[[ Material for this task, beginning ]]

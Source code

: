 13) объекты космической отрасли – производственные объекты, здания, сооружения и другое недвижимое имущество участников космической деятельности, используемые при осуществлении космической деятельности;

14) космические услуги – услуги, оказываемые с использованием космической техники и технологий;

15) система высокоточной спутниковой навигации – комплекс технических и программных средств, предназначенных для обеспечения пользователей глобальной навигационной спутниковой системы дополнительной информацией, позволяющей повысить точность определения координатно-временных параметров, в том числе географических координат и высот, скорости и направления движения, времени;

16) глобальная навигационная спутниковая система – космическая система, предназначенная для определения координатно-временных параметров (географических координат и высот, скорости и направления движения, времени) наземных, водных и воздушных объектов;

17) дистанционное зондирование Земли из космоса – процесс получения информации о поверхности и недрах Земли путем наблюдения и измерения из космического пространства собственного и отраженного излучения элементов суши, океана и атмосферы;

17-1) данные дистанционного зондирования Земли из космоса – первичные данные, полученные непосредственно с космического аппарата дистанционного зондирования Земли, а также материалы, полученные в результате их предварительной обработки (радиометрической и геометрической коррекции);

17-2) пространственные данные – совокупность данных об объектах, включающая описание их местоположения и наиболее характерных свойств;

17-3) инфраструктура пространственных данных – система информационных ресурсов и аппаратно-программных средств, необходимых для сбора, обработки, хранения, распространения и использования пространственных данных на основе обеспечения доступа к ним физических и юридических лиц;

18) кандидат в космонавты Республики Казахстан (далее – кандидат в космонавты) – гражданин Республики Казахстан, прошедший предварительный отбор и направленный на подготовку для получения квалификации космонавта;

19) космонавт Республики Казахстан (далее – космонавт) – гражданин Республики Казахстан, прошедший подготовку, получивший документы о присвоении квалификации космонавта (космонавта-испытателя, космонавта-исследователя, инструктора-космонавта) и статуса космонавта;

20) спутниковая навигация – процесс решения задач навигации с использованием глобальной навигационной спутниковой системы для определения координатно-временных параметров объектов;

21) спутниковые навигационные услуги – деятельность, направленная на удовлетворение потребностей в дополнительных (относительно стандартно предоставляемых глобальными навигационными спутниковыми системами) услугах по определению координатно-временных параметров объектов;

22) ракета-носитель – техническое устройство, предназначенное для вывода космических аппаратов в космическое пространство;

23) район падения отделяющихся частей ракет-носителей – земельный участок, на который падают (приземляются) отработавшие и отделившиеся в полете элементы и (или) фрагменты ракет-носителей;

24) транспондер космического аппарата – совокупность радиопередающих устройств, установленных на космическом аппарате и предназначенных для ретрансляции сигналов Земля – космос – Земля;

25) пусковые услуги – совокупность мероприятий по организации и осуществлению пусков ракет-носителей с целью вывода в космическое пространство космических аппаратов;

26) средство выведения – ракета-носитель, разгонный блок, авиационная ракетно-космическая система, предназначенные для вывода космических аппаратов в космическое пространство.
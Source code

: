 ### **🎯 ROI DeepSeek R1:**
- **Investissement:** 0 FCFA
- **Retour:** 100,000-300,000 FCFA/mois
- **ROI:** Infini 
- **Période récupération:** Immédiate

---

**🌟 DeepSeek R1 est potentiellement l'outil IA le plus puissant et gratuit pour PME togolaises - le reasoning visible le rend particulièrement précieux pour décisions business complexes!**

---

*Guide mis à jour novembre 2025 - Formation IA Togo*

[[ Material for this task, end ]]

▸ **Work order**: Copy out exactly the lines running from the line with "ROI DeepSeek R1:**" to the end of the records, inclusive.

▸ **Result of this exercise**:
: ### **🎯 ROI DeepSeek R1:**
- **Investissement:** 0 FCFA
- **Retour:** 100,000-300,000 FCFA/mois
- **ROI:** Infini 
- **Période récupération:** Immédiate

---

**🌟 DeepSeek R1 est potentiellement l'outil IA le plus puissant et gratuit pour PME togolaises - le reasoning visible le rend particulièrement précieux pour décisions business complexes!**

---

*Guide mis à jour novembre 2025 - Formation IA Togo*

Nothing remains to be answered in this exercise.